## [TASK]
Transcribe the entries below without alteration.

(Stored data)
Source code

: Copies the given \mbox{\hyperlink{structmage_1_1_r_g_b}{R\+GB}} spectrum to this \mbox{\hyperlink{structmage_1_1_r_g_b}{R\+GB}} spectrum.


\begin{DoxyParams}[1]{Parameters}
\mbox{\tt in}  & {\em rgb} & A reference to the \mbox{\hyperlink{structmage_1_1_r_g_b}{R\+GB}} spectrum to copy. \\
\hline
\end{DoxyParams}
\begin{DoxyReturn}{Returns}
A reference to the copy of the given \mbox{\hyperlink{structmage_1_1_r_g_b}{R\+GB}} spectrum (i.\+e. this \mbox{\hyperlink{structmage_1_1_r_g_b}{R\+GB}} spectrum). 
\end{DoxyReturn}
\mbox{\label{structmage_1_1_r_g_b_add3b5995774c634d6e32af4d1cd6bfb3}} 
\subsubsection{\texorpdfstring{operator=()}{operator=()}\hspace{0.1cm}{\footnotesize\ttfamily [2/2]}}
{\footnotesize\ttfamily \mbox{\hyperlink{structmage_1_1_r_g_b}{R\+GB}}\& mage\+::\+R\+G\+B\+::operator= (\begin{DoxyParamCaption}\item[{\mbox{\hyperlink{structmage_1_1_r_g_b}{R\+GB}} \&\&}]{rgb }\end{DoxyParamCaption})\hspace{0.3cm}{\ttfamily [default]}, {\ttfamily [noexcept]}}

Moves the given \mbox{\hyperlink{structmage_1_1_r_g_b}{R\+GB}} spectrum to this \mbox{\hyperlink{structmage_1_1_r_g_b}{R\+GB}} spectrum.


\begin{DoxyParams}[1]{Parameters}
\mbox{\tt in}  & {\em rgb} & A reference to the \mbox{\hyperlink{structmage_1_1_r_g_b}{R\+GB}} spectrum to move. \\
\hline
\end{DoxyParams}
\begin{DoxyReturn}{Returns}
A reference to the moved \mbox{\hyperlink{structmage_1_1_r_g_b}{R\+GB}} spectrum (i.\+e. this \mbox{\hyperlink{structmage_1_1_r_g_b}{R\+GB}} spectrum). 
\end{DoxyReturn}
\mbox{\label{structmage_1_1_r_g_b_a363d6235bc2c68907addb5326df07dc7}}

## [ANSWER SPACE]
Source code

: Copies the given \mbox{\hyperlink{structmage_1_1_r_g_b}{R\+GB}} spectrum to this \mbox{\hyperlink{structmage_1_1_r_g_b}{R\+GB}} spectrum.


\begin{DoxyParams}[1]{Parameters}
\mbox{\tt in}  & {\em rgb} & A reference to the \mbox{\hyperlink{structmage_1_1_r_g_b}{R\+GB}} spectrum to copy. \\
\hline
\end{DoxyParams}
\begin{DoxyReturn}{Returns}
A reference to the copy of the given \mbox{\hyperlink{structmage_1_1_r_g_b}{R\+GB}} spectrum (i.\+e. this \mbox{\hyperlink{structmage_1_1_r_g_b}{R\+GB}} spectrum). 
\end{DoxyReturn}
\mbox{\label{structmage_1_1_r_g_b_add3b5995774c634d6e32af4d1cd6bfb3}} 
\subsubsection{\texorpdfstring{operator=()}{operator=()}\hspace{0.1cm}{\footnotesize\ttfamily [2/2]}}
{\footnotesize\ttfamily \mbox{\hyperlink{structmage_1_1_r_g_b}{R\+GB}}\& mage\+::\+R\+G\+B\+::operator= (\begin{DoxyParamCaption}\item[{\mbox{\hyperlink{structmage_1_1_r_g_b}{R\+GB}} \&\&}]{rgb }\end{DoxyParamCaption})\hspace{0.3cm}{\ttfamily [default]}, {\ttfamily [noexcept]}}

Moves the given \mbox{\hyperlink{structmage_1_1_r_g_b}{R\+GB}} spectrum to this \mbox{\hyperlink{structmage_1_1_r_g_b}{R\+GB}} spectrum.


\begin{DoxyParams}[1]{Parameters}
\mbox{\tt in}  & {\em rgb} & A reference to the \mbox{\hyperlink{structmage_1_1_r_g_b}{R\+GB}} spectrum to move. \\
\hline
\end{DoxyParams}
\begin{DoxyReturn}{Returns}
A reference to the moved \mbox{\hyperlink{structmage_1_1_r_g_b}{R\+GB}} spectrum (i.\+e. this \mbox{\hyperlink{structmage_1_1_r_g_b}{R\+GB}} spectrum). 
\end{DoxyReturn}
\mbox{\label{structmage_1_1_r_g_b_a363d6235bc2c68907addb5326df07dc7}}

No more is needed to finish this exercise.